[Collected data]
[Start of Attachment]
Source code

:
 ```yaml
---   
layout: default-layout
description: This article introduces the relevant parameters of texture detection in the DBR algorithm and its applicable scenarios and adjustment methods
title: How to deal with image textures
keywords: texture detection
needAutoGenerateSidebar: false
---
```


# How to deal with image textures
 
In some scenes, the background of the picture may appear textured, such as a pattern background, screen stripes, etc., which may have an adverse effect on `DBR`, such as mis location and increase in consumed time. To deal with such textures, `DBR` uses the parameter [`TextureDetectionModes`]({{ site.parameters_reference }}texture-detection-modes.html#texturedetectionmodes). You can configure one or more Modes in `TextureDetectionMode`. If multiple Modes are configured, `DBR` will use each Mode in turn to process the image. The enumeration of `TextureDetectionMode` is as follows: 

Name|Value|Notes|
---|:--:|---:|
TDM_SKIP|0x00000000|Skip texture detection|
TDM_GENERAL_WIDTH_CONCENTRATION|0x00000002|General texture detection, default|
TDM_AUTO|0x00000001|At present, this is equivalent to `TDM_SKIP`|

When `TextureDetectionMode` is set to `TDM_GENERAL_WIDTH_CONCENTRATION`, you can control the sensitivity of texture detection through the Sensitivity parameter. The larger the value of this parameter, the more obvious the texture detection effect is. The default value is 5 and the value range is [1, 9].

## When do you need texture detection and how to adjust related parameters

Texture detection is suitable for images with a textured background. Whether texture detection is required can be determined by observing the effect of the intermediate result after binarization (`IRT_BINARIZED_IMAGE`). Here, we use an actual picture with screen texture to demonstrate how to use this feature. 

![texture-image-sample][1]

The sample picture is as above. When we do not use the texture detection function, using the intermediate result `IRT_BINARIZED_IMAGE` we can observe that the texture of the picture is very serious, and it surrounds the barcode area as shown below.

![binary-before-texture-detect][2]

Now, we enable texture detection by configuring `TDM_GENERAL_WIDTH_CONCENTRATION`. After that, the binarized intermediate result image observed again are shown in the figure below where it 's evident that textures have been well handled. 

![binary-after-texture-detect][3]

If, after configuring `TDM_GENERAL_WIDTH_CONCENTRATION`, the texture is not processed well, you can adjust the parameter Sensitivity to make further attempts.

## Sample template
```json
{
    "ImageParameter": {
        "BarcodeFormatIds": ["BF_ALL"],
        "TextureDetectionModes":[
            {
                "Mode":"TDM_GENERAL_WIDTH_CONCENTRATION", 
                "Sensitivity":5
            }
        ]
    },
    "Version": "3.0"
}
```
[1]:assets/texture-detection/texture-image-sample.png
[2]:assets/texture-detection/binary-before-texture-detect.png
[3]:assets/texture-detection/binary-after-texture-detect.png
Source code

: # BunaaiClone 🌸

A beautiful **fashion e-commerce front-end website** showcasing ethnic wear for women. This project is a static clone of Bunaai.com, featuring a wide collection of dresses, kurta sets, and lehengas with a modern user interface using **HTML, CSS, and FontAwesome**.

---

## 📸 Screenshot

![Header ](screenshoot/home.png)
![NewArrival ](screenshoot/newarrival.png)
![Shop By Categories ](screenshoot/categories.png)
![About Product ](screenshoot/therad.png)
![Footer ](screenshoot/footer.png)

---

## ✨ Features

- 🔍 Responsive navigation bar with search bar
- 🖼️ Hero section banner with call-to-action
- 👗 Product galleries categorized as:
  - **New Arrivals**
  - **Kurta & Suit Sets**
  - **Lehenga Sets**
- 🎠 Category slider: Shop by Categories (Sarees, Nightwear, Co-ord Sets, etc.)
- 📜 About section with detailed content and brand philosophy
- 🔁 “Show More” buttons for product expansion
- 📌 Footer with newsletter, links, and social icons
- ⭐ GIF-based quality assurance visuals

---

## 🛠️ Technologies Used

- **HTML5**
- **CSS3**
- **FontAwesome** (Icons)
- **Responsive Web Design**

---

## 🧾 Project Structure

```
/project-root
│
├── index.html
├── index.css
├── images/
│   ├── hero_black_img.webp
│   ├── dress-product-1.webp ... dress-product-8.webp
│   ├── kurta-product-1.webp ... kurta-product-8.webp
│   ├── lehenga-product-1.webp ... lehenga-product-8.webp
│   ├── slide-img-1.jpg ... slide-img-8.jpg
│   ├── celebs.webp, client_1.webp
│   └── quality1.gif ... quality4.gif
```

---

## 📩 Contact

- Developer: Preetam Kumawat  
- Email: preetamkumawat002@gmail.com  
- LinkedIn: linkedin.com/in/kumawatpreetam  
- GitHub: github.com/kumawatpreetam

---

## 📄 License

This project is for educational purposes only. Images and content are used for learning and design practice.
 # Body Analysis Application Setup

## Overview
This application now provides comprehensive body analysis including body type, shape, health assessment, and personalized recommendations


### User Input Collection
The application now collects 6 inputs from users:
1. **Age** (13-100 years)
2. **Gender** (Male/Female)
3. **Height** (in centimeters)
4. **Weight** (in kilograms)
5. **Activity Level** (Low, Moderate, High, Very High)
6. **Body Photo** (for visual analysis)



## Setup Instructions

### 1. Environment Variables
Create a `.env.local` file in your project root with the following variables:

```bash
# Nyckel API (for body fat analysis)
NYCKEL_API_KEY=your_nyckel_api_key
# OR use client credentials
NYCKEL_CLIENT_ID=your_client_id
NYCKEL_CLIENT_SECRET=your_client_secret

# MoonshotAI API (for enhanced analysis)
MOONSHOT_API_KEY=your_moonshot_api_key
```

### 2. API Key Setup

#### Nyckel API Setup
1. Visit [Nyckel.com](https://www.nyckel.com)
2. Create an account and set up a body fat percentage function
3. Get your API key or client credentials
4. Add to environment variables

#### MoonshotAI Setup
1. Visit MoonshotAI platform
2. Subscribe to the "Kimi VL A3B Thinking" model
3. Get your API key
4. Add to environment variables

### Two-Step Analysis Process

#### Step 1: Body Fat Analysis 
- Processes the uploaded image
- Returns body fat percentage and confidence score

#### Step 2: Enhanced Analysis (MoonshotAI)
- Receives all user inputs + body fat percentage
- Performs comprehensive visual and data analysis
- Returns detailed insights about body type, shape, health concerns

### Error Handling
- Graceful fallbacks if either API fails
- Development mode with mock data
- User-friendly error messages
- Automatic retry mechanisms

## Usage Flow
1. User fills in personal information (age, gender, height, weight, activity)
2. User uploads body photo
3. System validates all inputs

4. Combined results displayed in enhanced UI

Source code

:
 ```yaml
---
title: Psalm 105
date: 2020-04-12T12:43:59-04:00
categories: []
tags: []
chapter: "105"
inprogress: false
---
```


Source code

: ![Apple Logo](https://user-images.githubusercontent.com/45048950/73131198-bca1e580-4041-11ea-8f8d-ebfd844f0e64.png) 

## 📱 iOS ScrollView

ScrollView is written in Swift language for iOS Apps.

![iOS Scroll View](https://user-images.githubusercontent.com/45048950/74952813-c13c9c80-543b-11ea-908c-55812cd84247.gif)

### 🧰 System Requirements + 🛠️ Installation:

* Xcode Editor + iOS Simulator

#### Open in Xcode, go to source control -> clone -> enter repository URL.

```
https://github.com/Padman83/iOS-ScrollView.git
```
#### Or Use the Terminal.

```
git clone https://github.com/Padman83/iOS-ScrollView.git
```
[End of Attachment]
* THE PROBLEM: Where does the string "Xcode" appear in the records? Copy every line that holds it.

* WORKED SOLUTION:
* Xcode Editor + iOS Simulator
#### Open in Xcode, go to source control -> clone -> enter repository URL.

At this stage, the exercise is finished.